Wrenshall senior Randy Wimmer agreed, noting the team took to the streets together this past summer in annual parades at Carlton Daze and Wrenshall’s Brickyard Days. They also helped their communities play bingo and volunteered at the Ragnar Run. Most recently, their cheerleaders held a spaghetti dinner for them at the Wrenshall School, as togetherness permeated the room.
Crane has even gone on Chub Lake to pontoon with his freshest teammates.
“It’s been really cool to meet some new guys,” said Crane. “It’s just a thrill to be a part of.”
This all comes after several school board meetings to consolidate, something both football programs needed.

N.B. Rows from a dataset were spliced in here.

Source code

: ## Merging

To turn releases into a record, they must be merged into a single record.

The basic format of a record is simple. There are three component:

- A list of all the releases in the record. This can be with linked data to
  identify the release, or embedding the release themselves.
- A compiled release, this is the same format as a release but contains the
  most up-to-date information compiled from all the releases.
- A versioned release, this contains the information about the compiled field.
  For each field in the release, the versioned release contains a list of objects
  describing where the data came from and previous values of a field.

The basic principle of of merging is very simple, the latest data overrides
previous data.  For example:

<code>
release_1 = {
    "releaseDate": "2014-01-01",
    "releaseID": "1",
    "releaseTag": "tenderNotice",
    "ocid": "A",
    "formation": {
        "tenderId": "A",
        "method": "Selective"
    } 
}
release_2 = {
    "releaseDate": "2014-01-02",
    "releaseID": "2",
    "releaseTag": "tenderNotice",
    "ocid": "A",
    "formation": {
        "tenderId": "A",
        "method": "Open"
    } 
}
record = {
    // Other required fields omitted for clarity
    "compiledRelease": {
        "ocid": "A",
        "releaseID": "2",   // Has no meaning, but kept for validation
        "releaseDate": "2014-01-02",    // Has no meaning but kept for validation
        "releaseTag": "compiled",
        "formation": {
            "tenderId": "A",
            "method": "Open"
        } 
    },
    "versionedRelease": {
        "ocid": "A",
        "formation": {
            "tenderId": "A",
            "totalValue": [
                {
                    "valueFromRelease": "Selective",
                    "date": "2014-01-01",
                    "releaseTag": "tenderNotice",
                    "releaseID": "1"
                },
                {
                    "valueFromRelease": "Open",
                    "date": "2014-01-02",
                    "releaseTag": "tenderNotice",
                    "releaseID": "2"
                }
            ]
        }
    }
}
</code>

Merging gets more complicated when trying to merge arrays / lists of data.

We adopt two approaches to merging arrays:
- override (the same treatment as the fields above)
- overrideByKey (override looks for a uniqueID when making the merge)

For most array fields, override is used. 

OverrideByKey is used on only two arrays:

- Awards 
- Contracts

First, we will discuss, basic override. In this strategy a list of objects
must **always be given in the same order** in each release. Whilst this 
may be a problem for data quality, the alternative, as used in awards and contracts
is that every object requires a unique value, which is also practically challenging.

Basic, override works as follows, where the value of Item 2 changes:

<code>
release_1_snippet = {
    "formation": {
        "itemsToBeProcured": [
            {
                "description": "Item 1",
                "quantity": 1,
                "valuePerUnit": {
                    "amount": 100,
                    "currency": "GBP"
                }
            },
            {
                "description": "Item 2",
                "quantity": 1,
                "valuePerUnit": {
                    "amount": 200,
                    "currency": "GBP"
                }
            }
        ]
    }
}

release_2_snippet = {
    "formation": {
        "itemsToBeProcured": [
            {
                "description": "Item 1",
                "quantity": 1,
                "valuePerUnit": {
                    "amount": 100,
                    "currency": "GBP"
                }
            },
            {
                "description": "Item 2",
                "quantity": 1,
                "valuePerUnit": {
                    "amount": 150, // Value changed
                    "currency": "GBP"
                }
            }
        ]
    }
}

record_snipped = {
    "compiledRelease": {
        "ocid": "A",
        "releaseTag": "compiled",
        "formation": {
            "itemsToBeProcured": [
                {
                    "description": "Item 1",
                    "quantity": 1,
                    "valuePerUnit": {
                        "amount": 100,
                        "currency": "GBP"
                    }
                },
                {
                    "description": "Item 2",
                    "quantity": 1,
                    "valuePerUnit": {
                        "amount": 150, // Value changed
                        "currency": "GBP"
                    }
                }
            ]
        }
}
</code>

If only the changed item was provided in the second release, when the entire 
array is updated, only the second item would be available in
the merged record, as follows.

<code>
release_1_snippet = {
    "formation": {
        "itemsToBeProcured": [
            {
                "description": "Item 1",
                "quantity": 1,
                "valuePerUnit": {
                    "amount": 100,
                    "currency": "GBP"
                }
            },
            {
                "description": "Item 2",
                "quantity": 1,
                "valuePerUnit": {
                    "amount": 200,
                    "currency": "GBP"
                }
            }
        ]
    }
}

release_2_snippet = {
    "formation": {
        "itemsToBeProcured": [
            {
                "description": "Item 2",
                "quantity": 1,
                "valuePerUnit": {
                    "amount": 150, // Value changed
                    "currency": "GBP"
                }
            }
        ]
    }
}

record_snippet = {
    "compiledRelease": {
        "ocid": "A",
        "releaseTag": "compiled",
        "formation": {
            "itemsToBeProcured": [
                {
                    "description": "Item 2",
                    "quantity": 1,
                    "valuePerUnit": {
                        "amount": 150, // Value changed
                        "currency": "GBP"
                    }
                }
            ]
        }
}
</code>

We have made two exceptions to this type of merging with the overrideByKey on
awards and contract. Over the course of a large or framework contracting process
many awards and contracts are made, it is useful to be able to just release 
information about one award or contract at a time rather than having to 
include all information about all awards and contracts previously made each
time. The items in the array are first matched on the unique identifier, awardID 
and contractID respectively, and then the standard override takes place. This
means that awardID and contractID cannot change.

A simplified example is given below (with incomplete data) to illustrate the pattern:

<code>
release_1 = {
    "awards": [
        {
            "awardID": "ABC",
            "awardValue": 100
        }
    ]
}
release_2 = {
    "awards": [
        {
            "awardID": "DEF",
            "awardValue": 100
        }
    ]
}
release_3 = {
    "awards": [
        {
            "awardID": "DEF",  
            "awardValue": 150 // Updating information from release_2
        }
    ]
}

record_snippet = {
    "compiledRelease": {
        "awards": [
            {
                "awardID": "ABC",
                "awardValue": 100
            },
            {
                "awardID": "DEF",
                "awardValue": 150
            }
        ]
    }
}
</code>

Wrenshall had just barely enough players to play last fall, and lasted just seven games — going 2-5 — before forfeiting their final regular-season contest and all of the playoffs due to lack of numbers. According to coach Jeremy Zywicki, now in his 12th season, it would have difficult to field a team this fall without combining with their neighbors.
While bodies in Wrenshall have traditionally been tough to count, Carlton — going 6-4 last year — was in the same bed not long ago, and this season, Carlton coach Jason Crane, in his second year, said the Bulldogs wouldn’t have had enough to put a junior high squad on the field if they did not consolidate.
“It’s a win-win for both programs — for the present as well as moving forward to the future,” said Coach Crane, also Kaden’s father. “It’s an exciting season and we’re looking forward to it. There have been zero hiccups. Things have been seamless.”
“If you were just passing by, you would have never guessed that these were two schools who played against each other last year,” added Zywicki. “It’s been great. I have nothing but positive things to say about it.”
And there is nothing but positives for the Raptors, who are hovering at almost 30 players — or almost three-times that at Wrenshall before.
Asked if he now gets water breaks, Wimmer said with a chuckle: “I’m not used to that at all.”
While the ultra-athletic, three-sport Wimmer will be one of the many athletes now in blue and orange, senior classmates Isaiah Johnson and Hunter Holmes also provide experience, along with Wrenshall juniors Mason Perry and Zeke Rousseau-Sheff.
From Carlton, Kaden Crane missed most of last year with an ankle injury, but is back to 100-percent to join fellow do-it-all seniors Ryan Gray, Matthew Santkuyl and Sawyer Thorman. Juniors Kristian Herman, Colin Emerson, Danny Eggert, Aaron Schilla and sophomore Joey Solomon will also contribute mightily.
“The kids have been nothing but 100-percent,” said Coach Crane, who is a co-head coach with Zywicki, along with four assistants. While Crane will lead the offensive and defensive lines, the offensive-minded Zywicki will call the plays.
Playing a Nine-Man schedule during the entire regular-season — Carlton’s original schedule — the Raptors will move up to Class A and 11-Man football come playoff time in October. Not to be outmatched, the Raptors recently scrimmaged Class AAA foes Proctor and Two Harbors without panic, according to Zywicki.
“It didn’t seem to be a problem at all,” said Zywicki.
Not surprising for a rookie team that plays nothing like it. Rather, they have talent, chemistry, and most of all, Raptor pride.
“It was a lot of work and a lot of time,” said Zywicki of consolidating, “but it’s well-worth it. The kids deserve it. That’s why we’re here — to give them the opportunity to play, compete and experience high school football how it should be experienced.”
That makes for this Friday’s lights to be even brighter.
“It’s an opportunity for both communities to celebrate the merger of these two football programs and to help support both when each needed help,” said Coach Crane.
“Starting something new is always fun,” added Wimmer. “Being the first to combine for football, it could lead to even more.”
“On the field, we’re the Raptors,” chimed Kaden Crane, proudly. “It’s got nothing to do with Bulldogs or Wrens anymore. We’re the Raptors, and our communities are coming together.”